These shows are such crap.

I can't stand watching these Rambo meets Thoreau TV shows.

What ever happened to really good nature documentaries?

The last one I saw that was any good was one about wolves and caribou. I really liked it-- it was scientifically accurate and it really got you to think about the relationship between those two species. The caribou's migration route is determined by the bites of mosquitoes, which are blown by the wind. The wolves require caribou to feed their pups, but because there is no guarantee that the caribou will come by their dens, their fates are largely tied up in which way the wind blows the mosquitoes.

I used to love watching Steve Irwin, but I don't think I learned anything on those shows, except how to speak Australian slang.

Viatecio said...

I like the comment someone left on the news site: "If these reality programmes are to have any validity, they should have left him there."

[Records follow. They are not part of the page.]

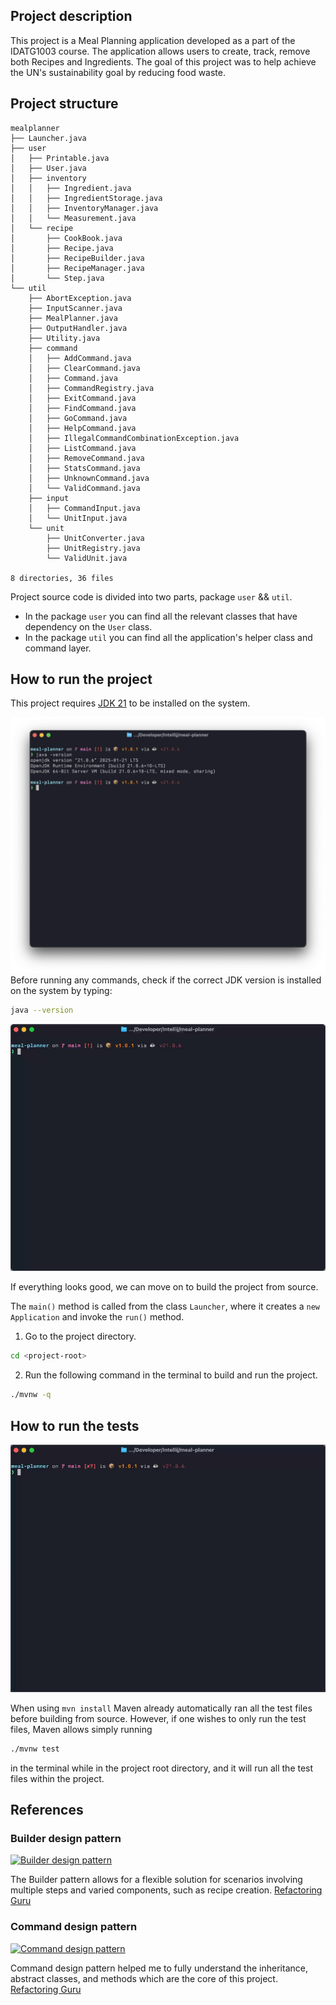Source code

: ## Project description

This project is a Meal Planning application developed as a part of the IDATG1003 course.
The application allows users to create, track, remove both Recipes and Ingredients.
The goal of this project was to help achieve the UN's sustainability goal by reducing food waste.

## Project structure

```
mealplanner
├── Launcher.java
├── user
│   ├── Printable.java
│   ├── User.java
│   ├── inventory
│   │   ├── Ingredient.java
│   │   ├── IngredientStorage.java
│   │   ├── InventoryManager.java
│   │   └── Measurement.java
│   └── recipe
│       ├── CookBook.java
│       ├── Recipe.java
│       ├── RecipeBuilder.java
│       ├── RecipeManager.java
│       └── Step.java
└── util
    ├── AbortException.java
    ├── InputScanner.java
    ├── MealPlanner.java
    ├── OutputHandler.java
    ├── Utility.java
    ├── command
    │   ├── AddCommand.java
    │   ├── ClearCommand.java
    │   ├── Command.java
    │   ├── CommandRegistry.java
    │   ├── ExitCommand.java
    │   ├── FindCommand.java
    │   ├── GoCommand.java
    │   ├── HelpCommand.java
    │   ├── IllegalCommandCombinationException.java
    │   ├── ListCommand.java
    │   ├── RemoveCommand.java
    │   ├── StatsCommand.java
    │   ├── UnknownCommand.java
    │   └── ValidCommand.java
    ├── input
    │   ├── CommandInput.java
    │   └── UnitInput.java
    └── unit
        ├── UnitConverter.java
        ├── UnitRegistry.java
        └── ValidUnit.java

8 directories, 36 files
```

Project source code is divided into two parts, package `user` && `util`.

* In the package `user` you can find all the relevant classes that have dependency on the `User` class.
* In the package `util` you can find all the application's helper class and command
  layer.

## How to run the project

This project requires [JDK 21](https://whichjdk.com/) to be installed on the system.

![](assets/version.png)
Before running any commands, check if the correct JDK version is installed on the system by typing:

```bash
java --version
```

![](assets/run.gif)

If everything looks good, we can move on to build the project from source.

The `main()` method is called from the class `Launcher`,
where it creates a `new Application` and invoke the `run()` method.

1. Go to the project directory.

```bash
cd <project-root>
```

2. Run the following command in the terminal to build and run the project.

```bash
./mvnw -q
```

## How to run the tests

![](assets/test.gif)

When using `mvn install` Maven already automatically ran all the test files before building from source.
However, if one wishes to only run the test files,
Maven allows simply running

```bash
./mvnw test
```

in the terminal while in the project root directory,
and it will run all the test files within the project.

## References

### Builder design pattern

[![Builder design pattern](https://refactoring.guru/images/patterns/diagrams/builder/example-en-2x.png)](https://refactoring.guru/design-patterns/builder)

The Builder pattern allows for a flexible solution for scenarios involving multiple steps and varied components,
such as recipe creation.
[Refactoring Guru](https://refactoring.guru/design-patterns/builder)

### Command design pattern

[![Command design pattern](https://refactoring.guru/images/patterns/diagrams/command/example-2x.png)](https://refactoring.guru/design-patterns/command)

Command design pattern helped me to fully understand the inheritance,
abstract classes, and methods which are the core of this project.
[Refactoring Guru](https://refactoring.guru/design-patterns/command)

In high school, we'd joke about making the Real Survivor, by putting people on an island for a time and leaving. We even had Survivor: Inner-City Gangland all lined up (we called it Ghetto at first, but figured it would be prudent to change it based on the Holocaust...there were a few of my friends who were Jewish and got uncomfortable whenever we called it that).

The best part about our Survivors was that in our minds, we would leave them alone with their own damn cameras and enough film to last for a few months. If enough people were still around to play, then we'd leave for another few months.

Jonathan Setter said...

This guy might have made it if he had a decent terrier with him, but then, the credit would belong to the terrier.